Relationship between OTOLIN-1 and audiological parameters in MD and SHL patients
It was investigated whether there was a correlation between the severity of hearing loss and OTOLIN-1 levels in MD and SHL patients. Hearing loss was evaluated based on pure tone audiometry. For MD patients, the pure tone average was evaluated for lower frequencies, due to low-tone hearing loss caused by the disease (Tab. I). The frequencies considered were between 125 Hz and 1000 Hz, and the pure tone average for MD patients, referred to as low tone PTA (ltPTA) in this work, had a mean value of 44.29 dB. For SHL patients, the pure tone average (PTA) was measured for frequencies between 500 Hz and 2000 Hz (Tab. I) and had a mean value of 52.25 dB. The potential correlation between ltPTA and OTOLIN-1 in MD patients and PTA and OTOLIN-1 in SHL subjects was tested with a Spearman’s correlation test that gave, respectively, rs = -0.016 (p = 0.94; p > 0.05) and rs = 0.27 (p = 0.24; p > 0.05), indicating no association between the variables. Additionally, it was tested whether there was a relationship between the hydrops index, SP/AP and OTOLIN-1 levels in MD patients. No correlation could be found between protein levels and the SP/AP coefficient, rs = -0.15 (p = 0.56; p > 0.05).

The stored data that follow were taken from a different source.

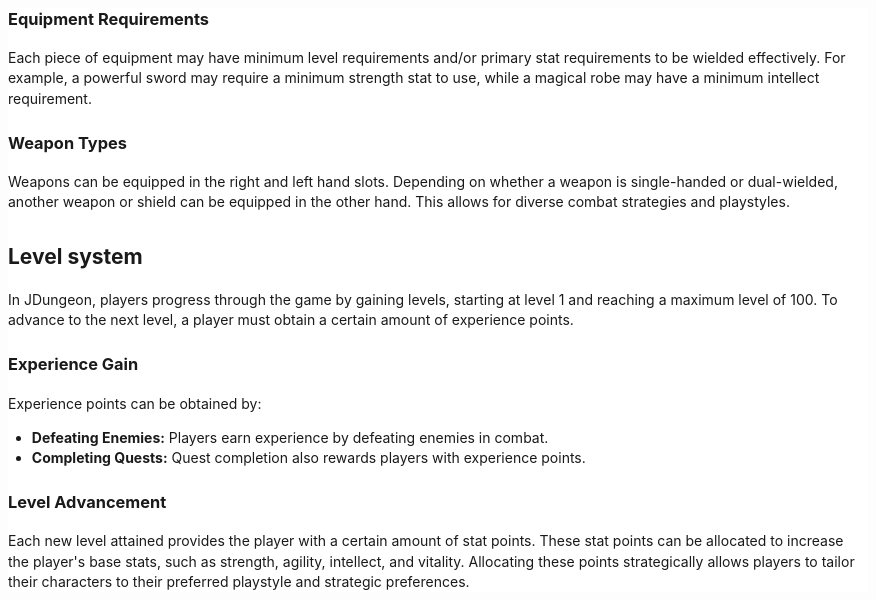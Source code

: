 ### Equipment Requirements
Each piece of equipment may have minimum level requirements and/or primary stat requirements to be wielded effectively. For example, a powerful sword may require a minimum strength stat to use, while a magical robe may have a minimum intellect requirement.

### Weapon Types
Weapons can be equipped in the right and left hand slots. Depending on whether a weapon is single-handed or dual-wielded, another weapon or shield can be equipped in the other hand. This allows for diverse combat strategies and playstyles.

## Level system
In JDungeon, players progress through the game by gaining levels, starting at level 1 and reaching a maximum level of 100. To advance to the next level, a player must obtain a certain amount of experience points.

### Experience Gain
Experience points can be obtained by:
* **Defeating Enemies:** Players earn experience by defeating enemies in combat.
* **Completing Quests:** Quest completion also rewards players with experience points.

### Level Advancement
Each new level attained provides the player with a certain amount of stat points. These stat points can be allocated to increase the player's base stats, such as strength, agility, intellect, and vitality. Allocating these points strategically allows players to tailor their characters to their preferred playstyle and strategic preferences.
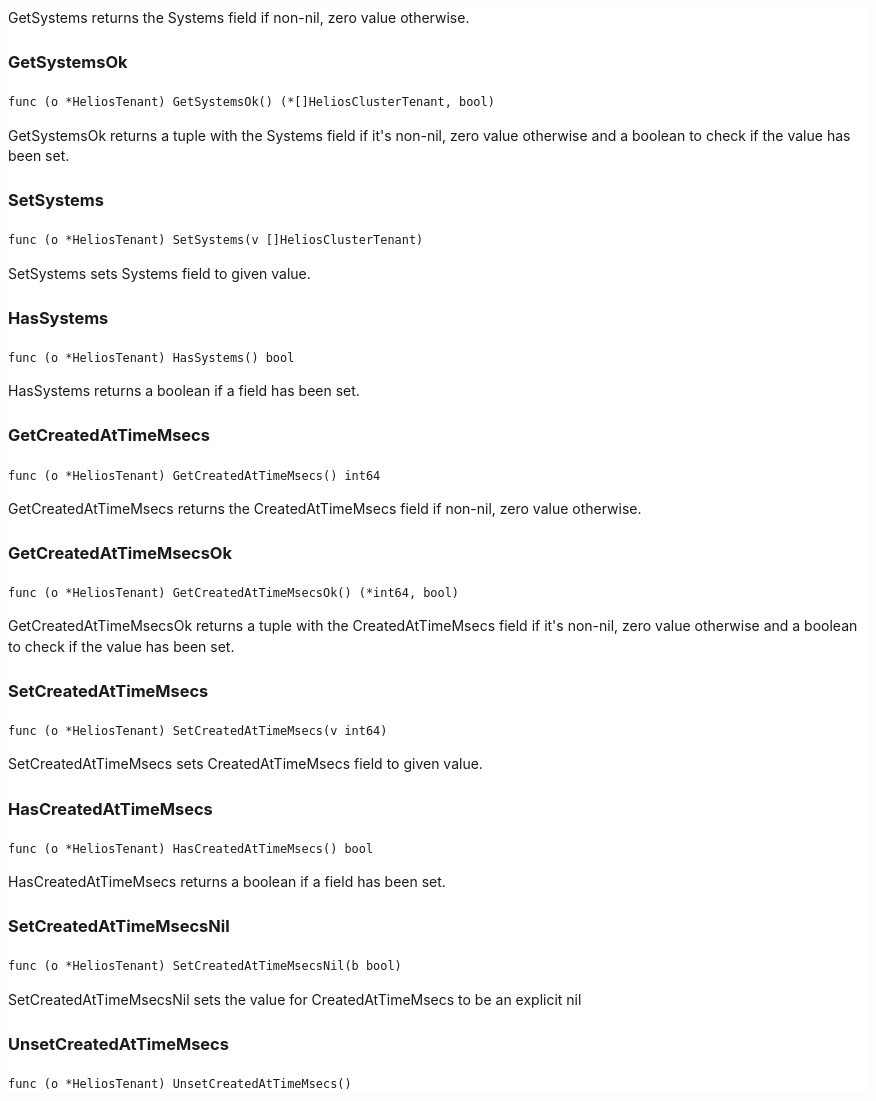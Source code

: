 GetSystems returns the Systems field if non-nil, zero value otherwise.

### GetSystemsOk

`func (o *HeliosTenant) GetSystemsOk() (*[]HeliosClusterTenant, bool)`

GetSystemsOk returns a tuple with the Systems field if it's non-nil, zero value otherwise
and a boolean to check if the value has been set.

### SetSystems

`func (o *HeliosTenant) SetSystems(v []HeliosClusterTenant)`

SetSystems sets Systems field to given value.

### HasSystems

`func (o *HeliosTenant) HasSystems() bool`

HasSystems returns a boolean if a field has been set.

### GetCreatedAtTimeMsecs

`func (o *HeliosTenant) GetCreatedAtTimeMsecs() int64`

GetCreatedAtTimeMsecs returns the CreatedAtTimeMsecs field if non-nil, zero value otherwise.

### GetCreatedAtTimeMsecsOk

`func (o *HeliosTenant) GetCreatedAtTimeMsecsOk() (*int64, bool)`

GetCreatedAtTimeMsecsOk returns a tuple with the CreatedAtTimeMsecs field if it's non-nil, zero value otherwise
and a boolean to check if the value has been set.

### SetCreatedAtTimeMsecs

`func (o *HeliosTenant) SetCreatedAtTimeMsecs(v int64)`

SetCreatedAtTimeMsecs sets CreatedAtTimeMsecs field to given value.

### HasCreatedAtTimeMsecs

`func (o *HeliosTenant) HasCreatedAtTimeMsecs() bool`

HasCreatedAtTimeMsecs returns a boolean if a field has been set.

### SetCreatedAtTimeMsecsNil

`func (o *HeliosTenant) SetCreatedAtTimeMsecsNil(b bool)`

 SetCreatedAtTimeMsecsNil sets the value for CreatedAtTimeMsecs to be an explicit nil

### UnsetCreatedAtTimeMsecs
`func (o *HeliosTenant) UnsetCreatedAtTimeMsecs()`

Relationship between OTOLIN-1 and age of subjects
OTOLIN-1 serum concentration has previously been described to increase with aging 7. To verify this information in our cohort of subjects, OTOLIN-1 serum levels of the control group were matched with age. The control individuals were subdivided into three groups: 20-40 years old, 41-60 years old, > 60 years old (Fig. 3A). Mean OTOLIN-1 values were 137.1 ± 286.4 pg/ml for the 20-40 year group (n = 6), 202.9 ± 161.2 pg/ml in those 41-60 year (n = 7), and 168.7 ± 312.1 pg/ml for controls > 60 years (n = 4). The youngest group showed a tendency towards lower OTOLIN-1 levels in serum in comparison to the older groups. However, these differences were not statistically significant as determined by Mann Whitney test between the groups 20-40 and 41-60 (p = 0.18; p > 0.05) and between the group 20-40 and > 60 (p = 0.39; p > 0.05). To investigate the relationship between OTOLIN-1 and age in patients with MD and SHL, that were shown (Fig. 2) to significantly differentiate from controls as far as OTOLIN-1 levels is concerned, patients were divided into the three age groups described above. In MD subjects (Fig. 3B), the protein mean values were 484.6 ± 266.9 pg/ml for the 20-40 year group (n = 7), 298.6 ± 129.2 pg/ml for those 41-61 years (n = 6), and 514.1 ± 455.4 pg/ml for > 60 years (n = 7). No significant differences were found between the younger and older patients as determined by Mann Whitney test between the groups 20-40 and > 60 (p = 0.40; p > 0.05) and between the groups 41-60 and > 60 (p = 0.22; p > 0.05). In SHL patients (Fig. 3C), mean OTOLIN-1 values were 458.5 ± 330.2 pg/ml for the 20-40 year group (n = 4), 278.5 ± 212.7 pg/ml for those 41-61 years (n = 10), and 368.5 ± 129.5 pg/ml for > 60 years (n = 6). Although younger SHL patients had, in tendency, higher values of OTOLIN-1, no significant differences were found, as determines by Mann Whitney test between the groups 20-40 and > 60 (p = 0.08; p > 0.05) and between the groups 41-60 and > 60 (p = 0.18; p > 0.05).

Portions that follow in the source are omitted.